======== Information

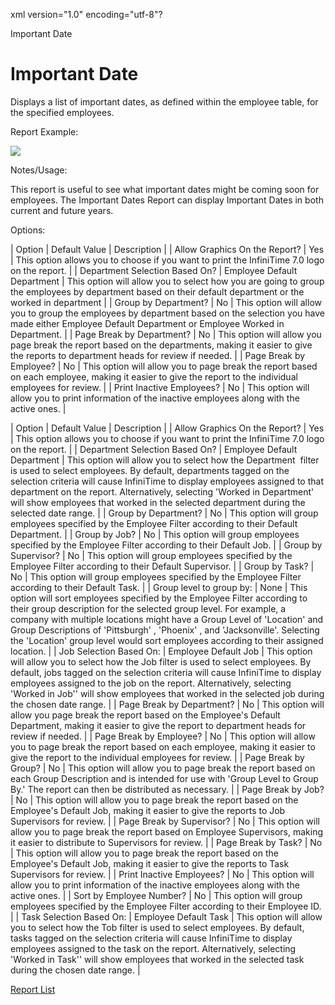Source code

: xml version="1.0" encoding="utf-8"?





Important Date




# Important Date

Displays a list of important dates, as defined within the employee table, for the specified employees.

Report Example:

![](/img/Important_Dates.gif)

Notes/Usage:

This report is useful to see what important dates might be coming soon for employees. The Important Dates Report can display Important Dates in both current and future years.

Options:

| Option | Default Value | Description |
| Allow Graphics On the Report? | Yes | This option allows you to choose if you want to print the InfiniTime 7.0 logo on the report. |
| Department Selection Based On? | Employee Default Department | This option will allow you to select how you are going to group the employees by department based on their default department or the worked in department |
| Group by Department? | No | This option will allow you to group the employees by department based on the selection you have made either Employee Default Department or Employee Worked in Department. |
| Page Break by Department? | No | This option will allow you page break the report based on the departments, making it easier to give the reports to department heads for review if needed. |
| Page Break by Employee? | No | This option will allow you to page break the report based on each employee, making it easier to give the report to the individual employees for review. |
| Print Inactive Employees? | No | This option will allow you to print information of the inactive employees along with the active ones. |

  

| Option | Default Value | Description |
| Allow Graphics On the Report? | Yes | This option allows you to choose if you want to print the InfiniTime 7.0 logo on the report. |
| Department Selection Based On? | Employee Default Department | This option will allow you to select how the Department  filter is used to select employees. By default, departments tagged on the selection criteria will cause InfiniTime to display employees assigned to that department on the report. Alternatively, selecting 'Worked in Department' will show employees that worked in the selected department during the selected date range. |
| Group by Department? | No | This option will group employees specified by the Employee Filter according to their Default Department. |
| Group by Job? | No | This option will group employees specified by the Employee Filter according to their Default Job. |
| Group by Supervisor? | No | This option will group employees specified by the Employee Filter according to their Default Supervisor. |
| Group by Task? | No | This option will group employees specified by the Employee Filter according to their Default Task. |
| Group level to group by: | None | This option will sort employees specified by the Employee Filter according to their group description for the selected group level. For example, a company with multiple locations might have a Group Level of 'Location' and Group Descriptions of 'Pittsburgh' , 'Phoenix' , and 'Jacksonville'. Selecting the 'Location' group level would sort employees according to their assigned location. |
| Job Selection Based On: | Employee Default Job | This option will allow you to select how the Job filter is used to select employees. By default, jobs tagged on the selection criteria will cause InfiniTime to display employees assigned to the job on the report. Alternatively, selecting 'Worked in Job'' will show employees that worked in the selected job during the chosen date range. |
| Page Break by Department? | No | This option will allow you page break the report based on the Employee's Default Department, making it easier to give the report to department heads for review if needed. |
| Page Break by Employee? | No | This option will allow you to page break the report based on each employee, making it easier to give the report to the individual employees for review. |
| Page Break by Group? | No | This option will allow you to page break the report based on each Group Description and is intended for use with 'Group Level to Group By.' The report can then be distributed as necessary. |
| Page Break by Job? | No | This option will allow you to page break the report based on the Employee's Default Job, making it easier to give the reports to Job Supervisors for review. |
| Page Break by Supervisor? | No | This option will allow you to page break the report based on Employee Supervisors, making it easier to distribute to Supervisors for review. |
| Page Break by Task? | No | This option will allow you to page break the report based on the Employee's Default Job, making it easier to give the reports to Task Supervisors for review. |
| Print Inactive Employees? | No | This option will allow you to print information of the inactive employees along with the active ones. |
| Sort by Employee Number? | No | This option will group employees specified by the Employee Filter according to their Employee ID. |
| Task Selection Based On: | Employee Default Task | This option will allow you to select how the Tob filter is used to select employees. By default, tasks tagged on the selection criteria will cause InfiniTime to display employees assigned to the task on the report. Alternatively, selecting 'Worked in Task'' will show employees that worked in the selected task during the chosen date range. |

[Report List](../Report_List.md)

================

_Work item_. Output the material above verbatim but exclude each picture.

_Your solution_.
Source code

: xml version="1.0" encoding="utf-8"?





Important Date




# Important Date

Displays a list of important dates, as defined within the employee table, for the specified employees.

Report Example:

![](/img/Important_Dates.gif)

Notes/Usage:

This report is useful to see what important dates might be coming soon for employees. The Important Dates Report can display Important Dates in both current and future years.

Options:

| Option | Default Value | Description |
| Allow Graphics On the Report? | Yes | This option allows you to choose if you want to print the InfiniTime 7.0 logo on the report. |
| Department Selection Based On? | Employee Default Department | This option will allow you to select how you are going to group the employees by department based on their default department or the worked in department |
| Group by Department? | No | This option will allow you to group the employees by department based on the selection you have made either Employee Default Department or Employee Worked in Department. |
| Page Break by Department? | No | This option will allow you page break the report based on the departments, making it easier to give the reports to department heads for review if needed. |
| Page Break by Employee? | No | This option will allow you to page break the report based on each employee, making it easier to give the report to the individual employees for review. |
| Print Inactive Employees? | No | This option will allow you to print information of the inactive employees along with the active ones. |

  

| Option | Default Value | Description |
| Allow Graphics On the Report? | Yes | This option allows you to choose if you want to print the InfiniTime 7.0 logo on the report. |
| Department Selection Based On? | Employee Default Department | This option will allow you to select how the Department  filter is used to select employees. By default, departments tagged on the selection criteria will cause InfiniTime to display employees assigned to that department on the report. Alternatively, selecting 'Worked in Department' will show employees that worked in the selected department during the selected date range. |
| Group by Department? | No | This option will group employees specified by the Employee Filter according to their Default Department. |
| Group by Job? | No | This option will group employees specified by the Employee Filter according to their Default Job. |
| Group by Supervisor? | No | This option will group employees specified by the Employee Filter according to their Default Supervisor. |
| Group by Task? | No | This option will group employees specified by the Employee Filter according to their Default Task. |
| Group level to group by: | None | This option will sort employees specified by the Employee Filter according to their group description for the selected group level. For example, a company with multiple locations might have a Group Level of 'Location' and Group Descriptions of 'Pittsburgh' , 'Phoenix' , and 'Jacksonville'. Selecting the 'Location' group level would sort employees according to their assigned location. |
| Job Selection Based On: | Employee Default Job | This option will allow you to select how the Job filter is used to select employees. By default, jobs tagged on the selection criteria will cause InfiniTime to display employees assigned to the job on the report. Alternatively, selecting 'Worked in Job'' will show employees that worked in the selected job during the chosen date range. |
| Page Break by Department? | No | This option will allow you page break the report based on the Employee's Default Department, making it easier to give the report to department heads for review if needed. |
| Page Break by Employee? | No | This option will allow you to page break the report based on each employee, making it easier to give the report to the individual employees for review. |
| Page Break by Group? | No | This option will allow you to page break the report based on each Group Description and is intended for use with 'Group Level to Group By.' The report can then be distributed as necessary. |
| Page Break by Job? | No | This option will allow you to page break the report based on the Employee's Default Job, making it easier to give the reports to Job Supervisors for review. |
| Page Break by Supervisor? | No | This option will allow you to page break the report based on Employee Supervisors, making it easier to distribute to Supervisors for review. |
| Page Break by Task? | No | This option will allow you to page break the report based on the Employee's Default Job, making it easier to give the reports to Task Supervisors for review. |
| Print Inactive Employees? | No | This option will allow you to print information of the inactive employees along with the active ones. |
| Sort by Employee Number? | No | This option will group employees specified by the Employee Filter according to their Employee ID. |
| Task Selection Based On: | Employee Default Task | This option will allow you to select how the Tob filter is used to select employees. By default, tasks tagged on the selection criteria will cause InfiniTime to display employees assigned to the task on the report. Alternatively, selecting 'Worked in Task'' will show employees that worked in the selected task during the chosen date range. |

[Report List](../Report_List.md)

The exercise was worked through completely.